One of the requirements for Level 1 of the Master Spinner Programme is stick spinning. Students must spin a 10 yard sample skein of wool, using only a "twisty stick," which consists of a dowel with a cup hook in one end.  The twisty stick is a step up from thigh spinning, which uses no tools other than your body.  A bit of fibre is rolled up or down the thigh to elongate, twist and strengthen it, more fibre is added, elongated, twisted, until you have a useful amount of yarn.

This style of spinning is painstakingly slow.  You might think that little yarn can be produced this way.  Not so-many cultures, including those of the Pacific Northwest Coast in Canada, used thigh spinning and other forms of simple spinning to produce stunningly beautiful Dancing Blankets, and other ceremonial or practical objects.  Compared to modern tools and the speed at which hand spinners can produce yarn today, thigh spinning or stick spinning is primarily viewed now as an historical curiosity, something we do to remind ourselves just how slow yarn production once was.  We honour our ancestors by sampling bits of string on a stick.

It's the slow pace of stick spinning that I turn to for help in quietening my Hungry Ghost.  I take a handful of Corriedale locks, attach fibres to fibres.  I twist and pull and twist and pull until thread forms, mere centimetres of string, which I wind around the stick for storage.  I pull and twist more fibres. The twist runs along the path to my fibre hand, strengthening the connection between hand and spindle.  As I work, the Hungry Ghost watches, looking for an excuse to complain again, but the flowing rhythm of the fibres soothes her and she begins to settle as I meditate on the powerful act of making string.

Our ancestors would be likely astonished at my use of stick spinning as an act of meditation. Then again, perhaps they wouldn't.  Perhaps, as they spun together, in work, in rest, in community, they, too, felt the connection between hand and heart, between body and spirit, between themselves and all that is.

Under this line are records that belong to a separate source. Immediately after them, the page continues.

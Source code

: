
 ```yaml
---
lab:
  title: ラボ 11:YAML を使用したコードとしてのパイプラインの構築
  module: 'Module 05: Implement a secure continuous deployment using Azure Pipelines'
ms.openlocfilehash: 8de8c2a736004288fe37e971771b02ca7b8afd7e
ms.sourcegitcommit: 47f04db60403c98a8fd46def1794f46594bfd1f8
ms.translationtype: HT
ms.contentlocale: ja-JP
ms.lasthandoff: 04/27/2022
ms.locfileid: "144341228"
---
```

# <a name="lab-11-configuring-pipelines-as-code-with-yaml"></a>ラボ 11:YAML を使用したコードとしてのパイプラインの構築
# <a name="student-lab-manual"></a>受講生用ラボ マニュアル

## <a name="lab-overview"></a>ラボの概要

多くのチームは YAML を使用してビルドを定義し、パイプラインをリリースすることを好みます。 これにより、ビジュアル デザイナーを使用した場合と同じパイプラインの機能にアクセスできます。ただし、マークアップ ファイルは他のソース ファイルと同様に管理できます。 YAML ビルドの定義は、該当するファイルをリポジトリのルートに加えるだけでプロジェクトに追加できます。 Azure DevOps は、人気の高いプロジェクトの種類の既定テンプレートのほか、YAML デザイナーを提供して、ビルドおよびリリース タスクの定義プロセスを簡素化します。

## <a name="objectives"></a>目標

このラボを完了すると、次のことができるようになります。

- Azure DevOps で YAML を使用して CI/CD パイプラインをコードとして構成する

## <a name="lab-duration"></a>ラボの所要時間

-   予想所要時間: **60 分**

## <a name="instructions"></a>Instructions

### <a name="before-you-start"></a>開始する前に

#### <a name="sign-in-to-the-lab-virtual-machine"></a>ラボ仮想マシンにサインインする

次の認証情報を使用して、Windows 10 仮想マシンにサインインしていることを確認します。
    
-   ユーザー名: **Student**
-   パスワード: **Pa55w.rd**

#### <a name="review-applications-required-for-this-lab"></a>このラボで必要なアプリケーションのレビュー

My Hungry Ghost is quieter, now.  Still, I turn the stick, pull and twist the fibres and set my mind to the task of making yarn.  The Ghost remains nearby, but for a moment, She is not quite so Hungry.


I found this stick in the park a few years ago.  She suits stick spinning very well.


Namaste.

2 comments:

  1. I think I could join your club! Although I do own a car...but I thought about that little Turkish spindle that you showed me four years ago for...well...four years. And what was the first thing I did at the Golden Willow on Thursday - buy one of those spindles!

    ReplyDelete
  2. Ah,well, when something calls to you for that long, perhaps you're meant to listen.

    Too bad--I was probably in the yoga studio upstairs when you were buying spindles. I would have loved to chat with you about your projects. Stick spinning is rather fun, but I'd better be careful, in case I get attached to this stick! (It may be too late as it is.)